Directions ::
Copy all lines holding the word "part" from the entries.

Stored items from a collection ::
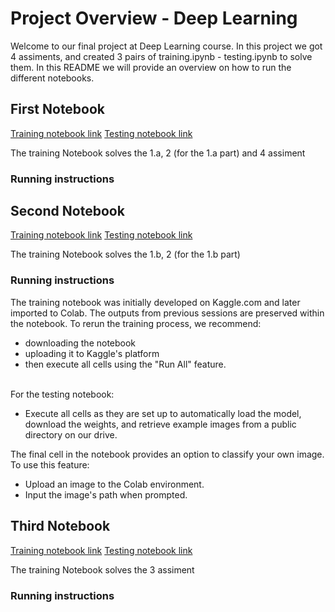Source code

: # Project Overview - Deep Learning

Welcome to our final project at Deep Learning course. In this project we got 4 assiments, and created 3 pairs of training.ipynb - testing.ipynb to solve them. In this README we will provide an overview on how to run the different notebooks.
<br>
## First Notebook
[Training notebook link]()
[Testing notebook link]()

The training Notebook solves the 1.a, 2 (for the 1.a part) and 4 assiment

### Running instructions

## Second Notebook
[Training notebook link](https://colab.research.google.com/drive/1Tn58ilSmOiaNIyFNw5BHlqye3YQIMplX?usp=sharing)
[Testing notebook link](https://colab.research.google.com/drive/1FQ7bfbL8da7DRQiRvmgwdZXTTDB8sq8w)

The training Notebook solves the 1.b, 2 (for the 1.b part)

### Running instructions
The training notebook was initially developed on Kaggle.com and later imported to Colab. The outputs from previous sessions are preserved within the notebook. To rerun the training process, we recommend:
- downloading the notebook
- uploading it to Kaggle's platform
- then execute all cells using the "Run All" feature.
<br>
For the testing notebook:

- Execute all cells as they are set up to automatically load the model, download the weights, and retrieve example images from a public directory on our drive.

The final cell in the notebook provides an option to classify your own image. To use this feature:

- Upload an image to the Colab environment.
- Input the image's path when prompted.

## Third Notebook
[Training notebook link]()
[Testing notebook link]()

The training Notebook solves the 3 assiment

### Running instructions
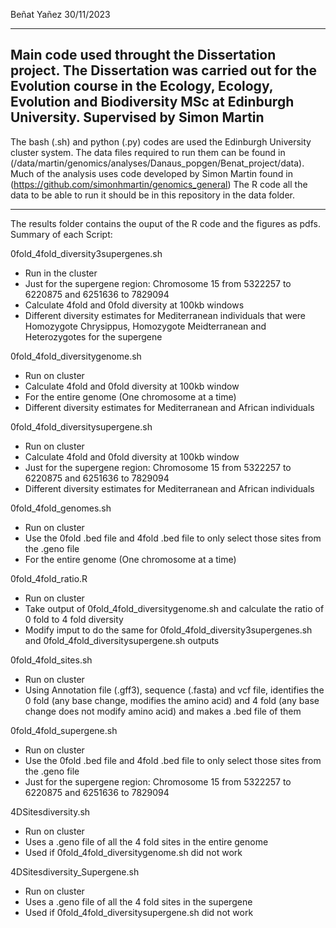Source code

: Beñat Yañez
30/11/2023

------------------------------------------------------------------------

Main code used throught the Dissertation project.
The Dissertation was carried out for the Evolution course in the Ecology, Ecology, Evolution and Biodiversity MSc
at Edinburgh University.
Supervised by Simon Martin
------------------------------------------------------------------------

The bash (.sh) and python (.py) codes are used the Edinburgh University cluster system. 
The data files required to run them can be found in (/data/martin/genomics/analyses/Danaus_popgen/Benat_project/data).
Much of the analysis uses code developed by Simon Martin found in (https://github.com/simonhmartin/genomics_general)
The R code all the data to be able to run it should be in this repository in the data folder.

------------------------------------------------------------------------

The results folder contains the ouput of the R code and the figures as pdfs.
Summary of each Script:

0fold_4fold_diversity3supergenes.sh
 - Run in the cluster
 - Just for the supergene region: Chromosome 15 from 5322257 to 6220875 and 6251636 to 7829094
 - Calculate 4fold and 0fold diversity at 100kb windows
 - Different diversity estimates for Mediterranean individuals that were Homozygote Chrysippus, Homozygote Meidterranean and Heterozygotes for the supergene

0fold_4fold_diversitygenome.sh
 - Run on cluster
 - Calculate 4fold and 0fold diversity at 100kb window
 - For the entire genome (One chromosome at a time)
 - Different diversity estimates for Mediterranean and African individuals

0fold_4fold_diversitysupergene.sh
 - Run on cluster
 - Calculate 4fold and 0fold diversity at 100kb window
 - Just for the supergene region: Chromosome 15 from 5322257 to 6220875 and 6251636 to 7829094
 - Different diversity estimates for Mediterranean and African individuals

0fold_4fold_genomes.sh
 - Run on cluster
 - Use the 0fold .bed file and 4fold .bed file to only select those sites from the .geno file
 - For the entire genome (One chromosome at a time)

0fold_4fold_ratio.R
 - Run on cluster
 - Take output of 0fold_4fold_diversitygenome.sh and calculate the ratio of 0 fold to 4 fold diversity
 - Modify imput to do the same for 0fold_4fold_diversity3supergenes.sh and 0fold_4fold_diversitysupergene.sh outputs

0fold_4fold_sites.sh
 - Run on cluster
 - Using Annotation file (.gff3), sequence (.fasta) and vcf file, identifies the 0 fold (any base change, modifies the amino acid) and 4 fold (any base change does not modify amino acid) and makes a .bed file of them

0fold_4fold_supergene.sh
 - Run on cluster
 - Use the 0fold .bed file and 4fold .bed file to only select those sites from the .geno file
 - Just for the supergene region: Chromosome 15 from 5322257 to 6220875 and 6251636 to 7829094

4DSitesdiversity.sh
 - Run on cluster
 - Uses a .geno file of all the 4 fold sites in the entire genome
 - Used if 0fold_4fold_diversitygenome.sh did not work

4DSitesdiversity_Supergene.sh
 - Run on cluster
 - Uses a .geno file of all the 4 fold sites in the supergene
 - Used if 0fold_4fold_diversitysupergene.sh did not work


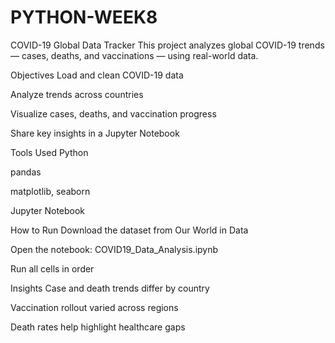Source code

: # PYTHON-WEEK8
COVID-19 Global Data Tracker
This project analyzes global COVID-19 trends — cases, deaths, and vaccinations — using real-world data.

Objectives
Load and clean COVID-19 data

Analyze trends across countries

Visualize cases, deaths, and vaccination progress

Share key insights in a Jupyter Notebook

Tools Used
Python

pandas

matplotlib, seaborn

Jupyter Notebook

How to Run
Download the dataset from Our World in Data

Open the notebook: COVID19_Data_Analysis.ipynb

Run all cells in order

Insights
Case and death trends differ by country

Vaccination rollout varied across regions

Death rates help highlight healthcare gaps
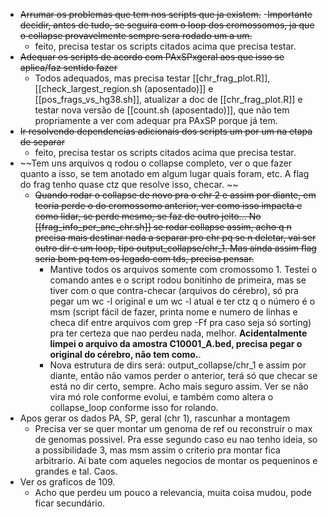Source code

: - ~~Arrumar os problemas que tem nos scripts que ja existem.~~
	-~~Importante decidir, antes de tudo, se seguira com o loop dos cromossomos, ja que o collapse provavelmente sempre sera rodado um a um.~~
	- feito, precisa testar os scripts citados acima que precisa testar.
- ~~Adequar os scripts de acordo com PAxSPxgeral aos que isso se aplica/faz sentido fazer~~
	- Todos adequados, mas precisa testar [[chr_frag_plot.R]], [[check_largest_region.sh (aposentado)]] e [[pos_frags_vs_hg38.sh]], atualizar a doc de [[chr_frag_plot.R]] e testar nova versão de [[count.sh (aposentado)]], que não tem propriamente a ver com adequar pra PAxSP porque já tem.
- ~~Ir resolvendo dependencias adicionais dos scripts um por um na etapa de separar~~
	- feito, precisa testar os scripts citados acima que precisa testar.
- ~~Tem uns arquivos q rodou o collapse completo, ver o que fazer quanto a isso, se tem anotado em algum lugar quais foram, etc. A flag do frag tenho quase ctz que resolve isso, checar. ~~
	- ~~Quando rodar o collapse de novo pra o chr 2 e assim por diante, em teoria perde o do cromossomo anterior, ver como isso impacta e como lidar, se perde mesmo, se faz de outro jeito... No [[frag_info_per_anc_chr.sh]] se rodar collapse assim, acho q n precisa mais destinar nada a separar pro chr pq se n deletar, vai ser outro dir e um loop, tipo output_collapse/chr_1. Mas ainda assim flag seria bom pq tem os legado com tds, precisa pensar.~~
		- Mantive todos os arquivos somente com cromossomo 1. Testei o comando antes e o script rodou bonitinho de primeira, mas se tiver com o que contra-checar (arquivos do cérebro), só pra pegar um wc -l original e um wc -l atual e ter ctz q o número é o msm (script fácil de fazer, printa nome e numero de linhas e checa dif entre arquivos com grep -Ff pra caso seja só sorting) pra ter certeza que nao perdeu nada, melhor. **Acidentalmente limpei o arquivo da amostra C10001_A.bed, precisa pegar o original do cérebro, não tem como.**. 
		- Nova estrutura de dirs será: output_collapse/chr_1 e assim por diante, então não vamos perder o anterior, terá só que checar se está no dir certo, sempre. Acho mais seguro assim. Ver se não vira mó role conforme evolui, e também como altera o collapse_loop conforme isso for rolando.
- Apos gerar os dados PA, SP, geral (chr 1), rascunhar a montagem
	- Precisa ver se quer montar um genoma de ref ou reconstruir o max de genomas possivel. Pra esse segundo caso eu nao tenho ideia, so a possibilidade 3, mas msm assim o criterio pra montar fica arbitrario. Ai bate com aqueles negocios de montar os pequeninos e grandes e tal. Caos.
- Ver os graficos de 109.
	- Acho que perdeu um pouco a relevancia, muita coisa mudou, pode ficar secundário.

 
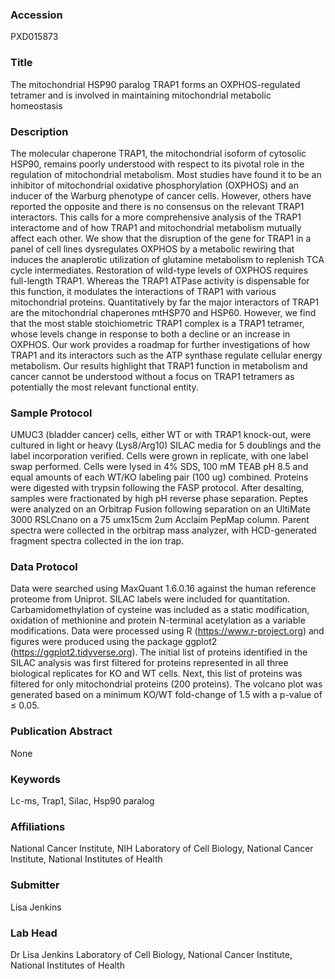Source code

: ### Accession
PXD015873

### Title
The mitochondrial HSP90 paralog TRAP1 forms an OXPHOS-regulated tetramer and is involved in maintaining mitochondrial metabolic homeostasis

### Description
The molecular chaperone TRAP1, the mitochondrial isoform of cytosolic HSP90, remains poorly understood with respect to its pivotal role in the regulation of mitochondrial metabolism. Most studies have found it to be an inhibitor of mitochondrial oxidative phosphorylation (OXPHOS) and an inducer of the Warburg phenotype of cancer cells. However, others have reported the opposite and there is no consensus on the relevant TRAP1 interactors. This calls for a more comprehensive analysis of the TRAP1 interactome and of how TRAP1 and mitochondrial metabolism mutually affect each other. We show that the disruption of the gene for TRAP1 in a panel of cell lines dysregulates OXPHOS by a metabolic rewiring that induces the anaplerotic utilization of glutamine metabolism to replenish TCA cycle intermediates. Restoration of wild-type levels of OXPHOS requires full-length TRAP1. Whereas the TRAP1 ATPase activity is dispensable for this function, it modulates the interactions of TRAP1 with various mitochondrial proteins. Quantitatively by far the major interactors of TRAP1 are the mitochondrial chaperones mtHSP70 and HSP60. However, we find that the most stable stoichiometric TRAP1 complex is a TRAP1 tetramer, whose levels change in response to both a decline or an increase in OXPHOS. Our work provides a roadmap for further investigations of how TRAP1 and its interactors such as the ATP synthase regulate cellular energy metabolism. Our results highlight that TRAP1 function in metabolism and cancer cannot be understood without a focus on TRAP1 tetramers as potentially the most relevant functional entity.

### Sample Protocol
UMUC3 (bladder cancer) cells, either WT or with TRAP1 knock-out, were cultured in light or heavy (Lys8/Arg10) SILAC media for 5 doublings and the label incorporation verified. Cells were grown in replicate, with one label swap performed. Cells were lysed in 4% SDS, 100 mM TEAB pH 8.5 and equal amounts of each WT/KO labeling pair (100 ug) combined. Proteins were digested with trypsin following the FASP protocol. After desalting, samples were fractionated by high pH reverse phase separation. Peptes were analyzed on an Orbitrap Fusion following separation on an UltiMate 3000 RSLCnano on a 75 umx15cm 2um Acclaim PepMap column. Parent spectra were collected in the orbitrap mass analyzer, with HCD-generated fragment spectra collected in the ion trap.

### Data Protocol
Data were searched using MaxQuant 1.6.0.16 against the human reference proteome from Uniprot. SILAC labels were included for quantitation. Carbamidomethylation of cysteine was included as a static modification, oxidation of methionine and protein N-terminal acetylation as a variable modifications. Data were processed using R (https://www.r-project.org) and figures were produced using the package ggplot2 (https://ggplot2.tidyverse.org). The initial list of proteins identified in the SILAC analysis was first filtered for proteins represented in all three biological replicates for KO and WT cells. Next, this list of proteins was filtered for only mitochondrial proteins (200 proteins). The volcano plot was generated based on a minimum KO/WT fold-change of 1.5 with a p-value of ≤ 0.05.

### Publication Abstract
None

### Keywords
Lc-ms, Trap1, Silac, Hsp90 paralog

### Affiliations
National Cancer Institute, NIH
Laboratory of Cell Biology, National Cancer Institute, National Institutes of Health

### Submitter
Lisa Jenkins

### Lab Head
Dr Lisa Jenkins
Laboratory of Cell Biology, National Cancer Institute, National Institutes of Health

Response below ::
The training Notebook solves the 1.a, 2 (for the 1.a part) and 4 assiment
The training Notebook solves the 1.b, 2 (for the 1.b part)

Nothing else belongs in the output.